自然界存在的登革病毒有四种血清型(1~4),即登革1型病毒(DENV1)、登革2型病毒(DENV2)、登革3型病毒(DENV3)、登革4型病毒(DENV4)。每种血清型均可引起患者产生多种症状,统称为登革病毒病,包括:登革热(dengue fever,DF)的临床表现主要以高热、头痛、肌肉和关节痛为主,可伴有皮疹、淋巴结肿大和白血球减少。登革出血热(dengue hemorrhagic fever,DHF)的临床特征为出血、血液浓缩、低血浆蛋白及凝血异常,有休克者为登革休克综合征(dengue shock syndrome,DSS)。
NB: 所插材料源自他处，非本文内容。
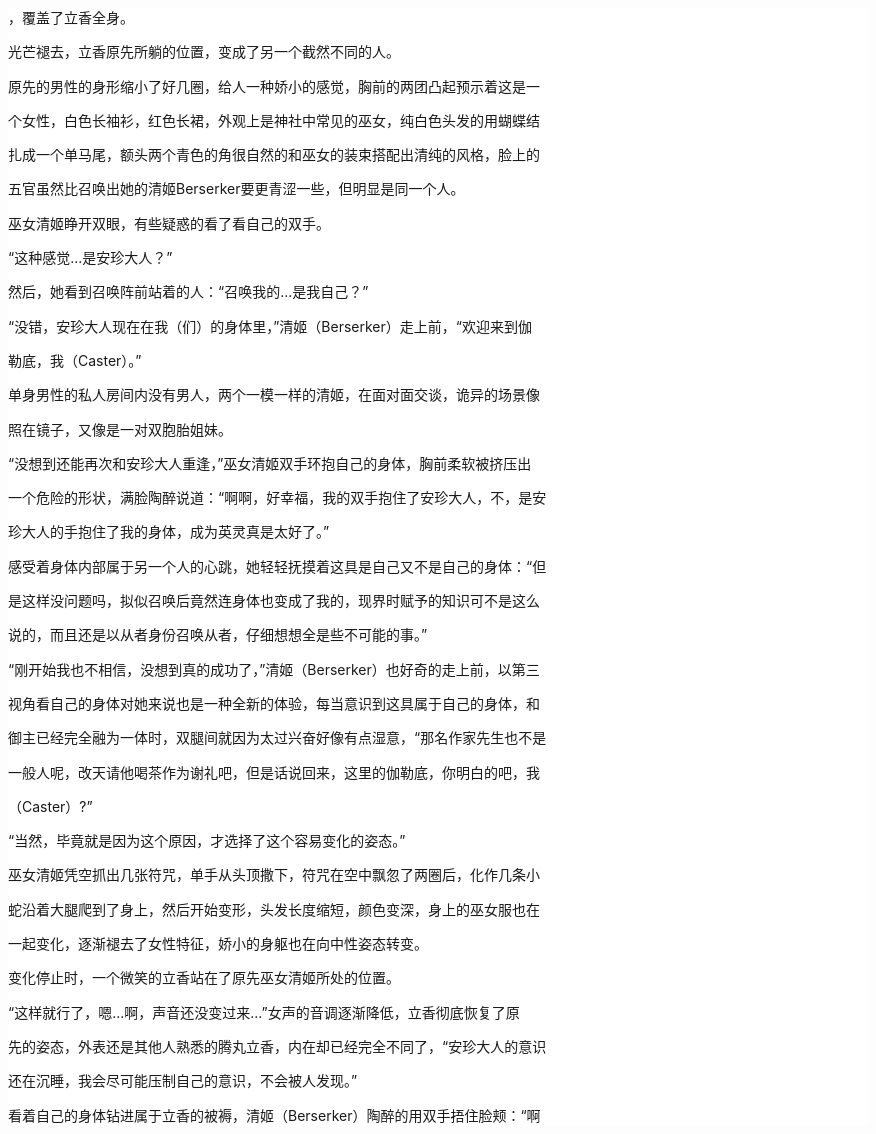 ，覆盖了立香全身。

光芒褪去，立香原先所躺的位置，变成了另一个截然不同的人。

原先的男性的身形缩小了好几圈，给人一种娇小的感觉，胸前的两团凸起预示着这是一

个女性，白色长袖衫，红色长裙，外观上是神社中常见的巫女，纯白色头发的用蝴蝶结

扎成一个单马尾，额头两个青色的角很自然的和巫女的装束搭配出清纯的风格，脸上的

五官虽然比召唤出她的清姬Berserker要更青涩一些，但明显是同一个人。

巫女清姬睁开双眼，有些疑惑的看了看自己的双手。

“这种感觉...是安珍大人？”

然后，她看到召唤阵前站着的人：“召唤我的...是我自己？”

“没错，安珍大人现在在我（们）的身体里，”清姬（Berserker）走上前，“欢迎来到伽

勒底，我（Caster）。”

单身男性的私人房间内没有男人，两个一模一样的清姬，在面对面交谈，诡异的场景像

照在镜子，又像是一对双胞胎姐妹。

“没想到还能再次和安珍大人重逢，”巫女清姬双手环抱自己的身体，胸前柔软被挤压出

一个危险的形状，满脸陶醉说道：“啊啊，好幸福，我的双手抱住了安珍大人，不，是安

珍大人的手抱住了我的身体，成为英灵真是太好了。”

感受着身体内部属于另一个人的心跳，她轻轻抚摸着这具是自己又不是自己的身体：“但

是这样没问题吗，拟似召唤后竟然连身体也变成了我的，现界时赋予的知识可不是这么

说的，而且还是以从者身份召唤从者，仔细想想全是些不可能的事。”

“刚开始我也不相信，没想到真的成功了，”清姬（Berserker）也好奇的走上前，以第三

视角看自己的身体对她来说也是一种全新的体验，每当意识到这具属于自己的身体，和

御主已经完全融为一体时，双腿间就因为太过兴奋好像有点湿意，“那名作家先生也不是

一般人呢，改天请他喝茶作为谢礼吧，但是话说回来，这里的伽勒底，你明白的吧，我

（Caster）?”

“当然，毕竟就是因为这个原因，才选择了这个容易变化的姿态。”

巫女清姬凭空抓出几张符咒，单手从头顶撒下，符咒在空中飘忽了两圈后，化作几条小

蛇沿着大腿爬到了身上，然后开始变形，头发长度缩短，颜色变深，身上的巫女服也在

一起变化，逐渐褪去了女性特征，娇小的身躯也在向中性姿态转变。

变化停止时，一个微笑的立香站在了原先巫女清姬所处的位置。

“这样就行了，嗯...啊，声音还没变过来...”女声的音调逐渐降低，立香彻底恢复了原

先的姿态，外表还是其他人熟悉的腾丸立香，内在却已经完全不同了，“安珍大人的意识

还在沉睡，我会尽可能压制自己的意识，不会被人发现。”

看着自己的身体钻进属于立香的被褥，清姬（Berserker）陶醉的用双手捂住脸颊：“啊
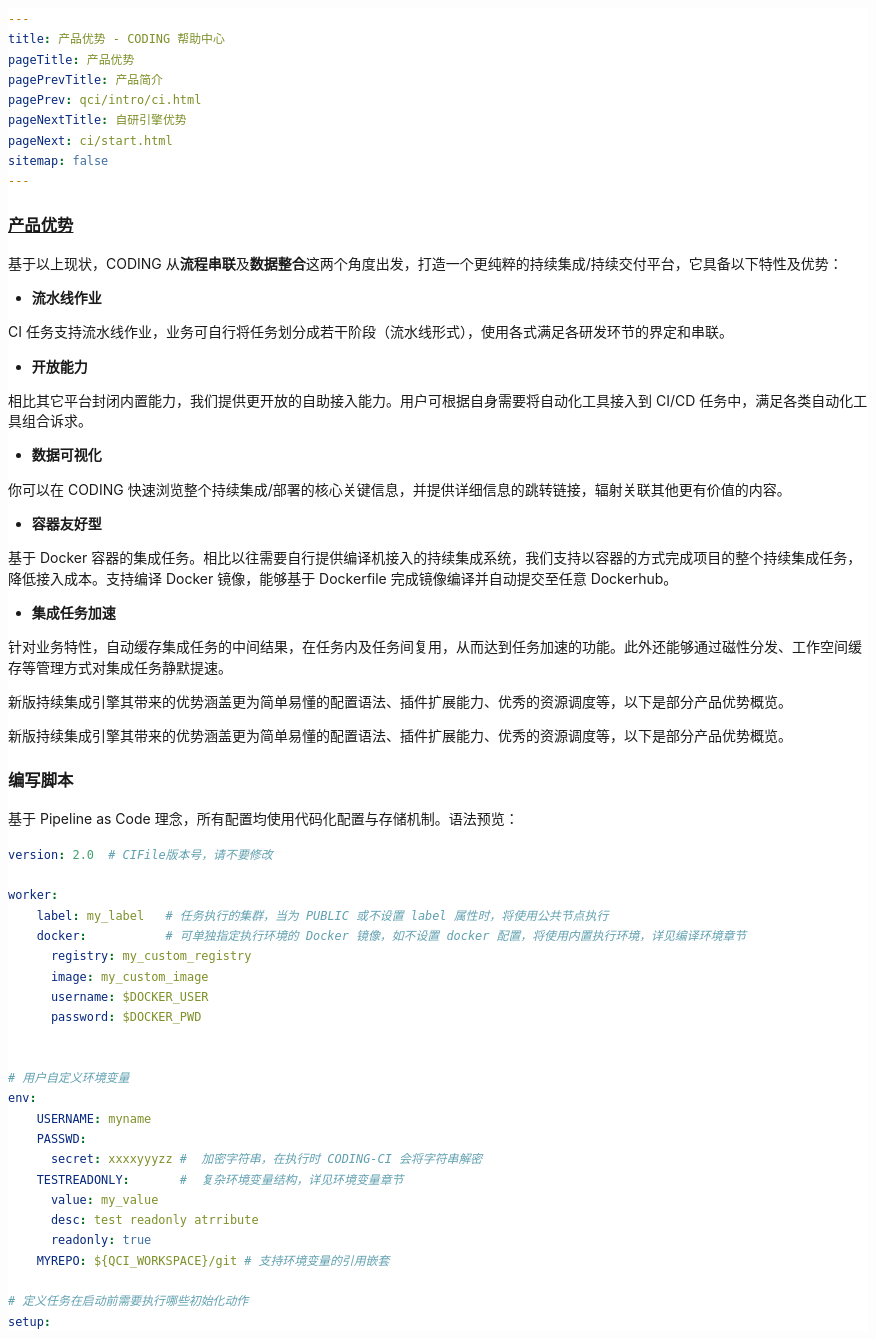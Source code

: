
 ```yaml
---
title: 产品优势 - CODING 帮助中心
pageTitle: 产品优势
pagePrevTitle: 产品简介
pagePrev: qci/intro/ci.html
pageNextTitle: 自研引擎优势
pageNext: ci/start.html
sitemap: false
---
```


### [产品优势](#advantage)

基于以上现状，CODING 从**流程串联**及**数据整合**这两个角度出发，打造一个更纯粹的持续集成/持续交付平台，它具备以下特性及优势：

-   **流水线作业**

CI 任务支持流水线作业，业务可自行将任务划分成若干阶段（流水线形式），使用各式满足各研发环节的界定和串联。

-   **开放能力**

相比其它平台封闭内置能力，我们提供更开放的自助接入能力。用户可根据自身需要将自动化工具接入到 CI/CD 任务中，满足各类自动化工具组合诉求。

-   **数据可视化**

你可以在 CODING 快速浏览整个持续集成/部署的核心关键信息，并提供详细信息的跳转链接，辐射关联其他更有价值的内容。

-   **容器友好型**

基于 Docker 容器的集成任务。相比以往需要自行提供编译机接入的持续集成系统，我们支持以容器的方式完成项目的整个持续集成任务，降低接入成本。支持编译 Docker 镜像，能够基于 Dockerfile 完成镜像编译并自动提交至任意 Dockerhub。

-   **集成任务加速**

针对业务特性，自动缓存集成任务的中间结果，在任务内及任务间复用，从而达到任务加速的功能。此外还能够通过磁性分发、工作空间缓存等管理方式对集成任务静默提速。

新版持续集成引擎其带来的优势涵盖更为简单易懂的配置语法、插件扩展能力、优秀的资源调度等，以下是部分产品优势概览。

新版持续集成引擎其带来的优势涵盖更为简单易懂的配置语法、插件扩展能力、优秀的资源调度等，以下是部分产品优势概览。

### 编写脚本

基于 Pipeline as Code 理念，所有配置均使用代码化配置与存储机制。语法预览：

```yml
version: 2.0  # CIFile版本号，请不要修改

worker:
    label: my_label   # 任务执行的集群，当为 PUBLIC 或不设置 label 属性时，将使用公共节点执行
    docker:           # 可单独指定执行环境的 Docker 镜像，如不设置 docker 配置，将使用内置执行环境，详见编译环境章节
      registry: my_custom_registry
      image: my_custom_image
      username: $DOCKER_USER
      password: $DOCKER_PWD


# 用户自定义环境变量
env:
    USERNAME: myname
    PASSWD:
      secret: xxxxyyyzz #  加密字符串，在执行时 CODING-CI 会将字符串解密
    TESTREADONLY:       #  复杂环境变量结构，详见环境变量章节
      value: my_value
      desc: test readonly atrribute
      readonly: true
    MYREPO: ${QCI_WORKSPACE}/git # 支持环境变量的引用嵌套

# 定义任务在启动前需要执行哪些初始化动作
setup:   
```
人体被某一血清型的登革病毒感染后,会诱发针对该血清型的长效保护性免疫应答,但针对该型病毒的中和抗体对其它血清型却无保护作用。相反,抗体与其它血清型病毒形成的抗原-抗体复合物可与单核细胞表面的Fc受体结合,从而获得感染这些细胞的能力,这种抗体依赖的增强作用(ADE)可使患者产生更为严重的DHF/DSS。因此,安全有效的登革疫苗必须同时提供针对四个血清型的保护性免疫应答。泰国Mahidol大学和美国Walter Reed陆军研究所采用传统细胞传代的方法分别研制的减毒活疫苗虽已进行了多年的临床试验,但由于四价疫苗混合物中的一个或多个血清型会增强或抑制疫苗中其它血清型的复制和免疫原性,而且也无法避免ADE的发生。因此,研制同时针对四个血清型病毒的四价登革疫苗极为迫切和重要。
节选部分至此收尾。